Hello there everyone. I’m on my lunch break.

It’s been an eventful couple of weeks. I’m sat with a knot in my stomach.

After weeks of contemplation, stress and feeling lost I finally made some decisions about my life.

I decided that I would continue with my application outside of education. I also decided that I would apply for the school leadership role which I had been approached about. Finally, I decided I would have to tell my current employer about it, thus risking his childish wrath again and losing any opportunity for the enhanced role if I’m not successful on the other two.

So how’s that worked out for me?

The interview was Thursday evening. I walked out feeling I had done all I can (within reason) and a renewed confidence in all I’ve achieved.
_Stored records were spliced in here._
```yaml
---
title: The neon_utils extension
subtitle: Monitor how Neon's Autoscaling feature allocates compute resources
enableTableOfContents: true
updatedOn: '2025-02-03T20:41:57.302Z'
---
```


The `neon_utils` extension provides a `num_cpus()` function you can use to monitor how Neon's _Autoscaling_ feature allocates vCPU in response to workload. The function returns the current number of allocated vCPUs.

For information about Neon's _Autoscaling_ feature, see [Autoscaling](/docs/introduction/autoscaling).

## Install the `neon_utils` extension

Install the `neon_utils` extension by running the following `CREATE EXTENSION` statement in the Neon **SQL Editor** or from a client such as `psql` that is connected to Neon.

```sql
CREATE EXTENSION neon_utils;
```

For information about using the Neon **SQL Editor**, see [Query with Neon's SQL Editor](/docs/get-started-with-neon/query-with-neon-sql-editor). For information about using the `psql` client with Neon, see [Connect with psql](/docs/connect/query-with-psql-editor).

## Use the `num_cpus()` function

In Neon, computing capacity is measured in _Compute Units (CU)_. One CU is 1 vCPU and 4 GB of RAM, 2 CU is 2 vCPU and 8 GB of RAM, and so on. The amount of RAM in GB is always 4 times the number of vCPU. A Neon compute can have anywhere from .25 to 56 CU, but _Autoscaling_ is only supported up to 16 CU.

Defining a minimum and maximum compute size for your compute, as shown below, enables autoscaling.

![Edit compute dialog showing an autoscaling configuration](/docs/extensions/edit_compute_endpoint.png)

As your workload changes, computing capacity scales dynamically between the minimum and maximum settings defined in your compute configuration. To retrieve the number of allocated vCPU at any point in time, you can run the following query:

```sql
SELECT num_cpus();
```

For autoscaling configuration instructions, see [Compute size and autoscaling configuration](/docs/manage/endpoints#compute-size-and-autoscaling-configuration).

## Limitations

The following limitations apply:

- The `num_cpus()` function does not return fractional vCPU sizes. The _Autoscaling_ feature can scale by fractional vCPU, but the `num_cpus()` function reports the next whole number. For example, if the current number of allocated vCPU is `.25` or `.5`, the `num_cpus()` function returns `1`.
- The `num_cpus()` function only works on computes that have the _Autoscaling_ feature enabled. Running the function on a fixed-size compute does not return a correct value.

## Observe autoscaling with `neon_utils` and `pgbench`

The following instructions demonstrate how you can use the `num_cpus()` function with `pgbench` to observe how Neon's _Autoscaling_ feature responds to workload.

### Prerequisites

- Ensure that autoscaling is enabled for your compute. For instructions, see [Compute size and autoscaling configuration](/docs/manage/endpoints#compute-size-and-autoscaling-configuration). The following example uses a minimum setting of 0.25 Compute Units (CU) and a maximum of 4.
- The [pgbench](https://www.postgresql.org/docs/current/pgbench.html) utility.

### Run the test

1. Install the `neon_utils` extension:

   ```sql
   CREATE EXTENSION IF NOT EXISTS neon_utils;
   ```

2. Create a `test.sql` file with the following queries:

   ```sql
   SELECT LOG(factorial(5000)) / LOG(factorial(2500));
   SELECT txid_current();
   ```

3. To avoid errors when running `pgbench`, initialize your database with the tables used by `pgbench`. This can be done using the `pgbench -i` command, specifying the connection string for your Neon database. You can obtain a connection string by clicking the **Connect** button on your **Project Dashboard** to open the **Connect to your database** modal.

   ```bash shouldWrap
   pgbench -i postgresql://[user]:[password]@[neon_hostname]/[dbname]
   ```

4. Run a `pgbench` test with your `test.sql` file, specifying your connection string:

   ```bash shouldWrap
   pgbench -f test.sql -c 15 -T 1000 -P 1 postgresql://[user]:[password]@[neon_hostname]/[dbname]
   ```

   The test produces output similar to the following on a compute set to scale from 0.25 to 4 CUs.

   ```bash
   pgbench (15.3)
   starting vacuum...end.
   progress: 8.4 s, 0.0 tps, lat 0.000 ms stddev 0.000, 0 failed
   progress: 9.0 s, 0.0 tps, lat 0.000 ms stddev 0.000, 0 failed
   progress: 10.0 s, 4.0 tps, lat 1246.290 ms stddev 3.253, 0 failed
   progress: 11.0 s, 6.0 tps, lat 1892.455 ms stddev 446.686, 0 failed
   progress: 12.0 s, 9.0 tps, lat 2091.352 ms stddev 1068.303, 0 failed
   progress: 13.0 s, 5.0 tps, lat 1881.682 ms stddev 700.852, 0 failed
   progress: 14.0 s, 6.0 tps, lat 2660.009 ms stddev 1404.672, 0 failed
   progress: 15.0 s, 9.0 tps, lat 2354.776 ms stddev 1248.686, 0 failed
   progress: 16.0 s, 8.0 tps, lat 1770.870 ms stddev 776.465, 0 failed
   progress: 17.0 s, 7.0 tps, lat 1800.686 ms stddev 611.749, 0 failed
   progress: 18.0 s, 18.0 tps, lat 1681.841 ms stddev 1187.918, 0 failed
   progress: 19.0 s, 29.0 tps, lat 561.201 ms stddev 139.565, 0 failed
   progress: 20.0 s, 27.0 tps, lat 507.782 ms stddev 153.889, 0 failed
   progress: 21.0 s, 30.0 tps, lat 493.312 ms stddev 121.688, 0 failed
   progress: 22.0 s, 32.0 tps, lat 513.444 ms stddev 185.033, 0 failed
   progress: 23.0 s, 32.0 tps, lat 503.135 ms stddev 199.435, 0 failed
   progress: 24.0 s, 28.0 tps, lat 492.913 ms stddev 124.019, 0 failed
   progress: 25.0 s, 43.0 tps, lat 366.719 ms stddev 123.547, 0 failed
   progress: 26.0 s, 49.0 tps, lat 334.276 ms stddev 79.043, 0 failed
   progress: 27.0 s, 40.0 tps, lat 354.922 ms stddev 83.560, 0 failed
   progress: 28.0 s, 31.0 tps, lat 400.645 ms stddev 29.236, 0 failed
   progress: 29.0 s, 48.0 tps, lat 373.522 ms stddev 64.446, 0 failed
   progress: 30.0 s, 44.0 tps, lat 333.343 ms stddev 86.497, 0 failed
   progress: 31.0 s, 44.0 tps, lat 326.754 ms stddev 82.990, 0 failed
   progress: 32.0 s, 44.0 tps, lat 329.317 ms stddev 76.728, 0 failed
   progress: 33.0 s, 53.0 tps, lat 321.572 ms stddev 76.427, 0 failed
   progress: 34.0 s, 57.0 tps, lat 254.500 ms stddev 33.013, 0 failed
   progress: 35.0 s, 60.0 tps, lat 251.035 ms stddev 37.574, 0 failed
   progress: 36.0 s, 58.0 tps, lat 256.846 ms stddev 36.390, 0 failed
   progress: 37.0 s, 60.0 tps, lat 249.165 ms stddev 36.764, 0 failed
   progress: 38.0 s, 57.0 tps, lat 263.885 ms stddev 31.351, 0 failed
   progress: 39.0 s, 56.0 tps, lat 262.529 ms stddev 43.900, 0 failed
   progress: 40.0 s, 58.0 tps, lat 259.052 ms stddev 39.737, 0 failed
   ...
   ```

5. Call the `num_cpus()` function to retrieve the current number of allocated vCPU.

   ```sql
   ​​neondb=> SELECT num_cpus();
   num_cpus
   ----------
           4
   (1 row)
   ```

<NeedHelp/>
It would be down to what they were truly looking for. I was told me would find out Monday.

This meant, as I may not get the job, I had to fill in the application for the school as that deadline was also Monday.

As Monday dragged on with no communication from the charity, I realised that I needed to let my boss know now. No more hiding behind possibilities. I wrote the email and sent it off.

It’s now Tuesday afternoon. I still haven’t heard from the charity.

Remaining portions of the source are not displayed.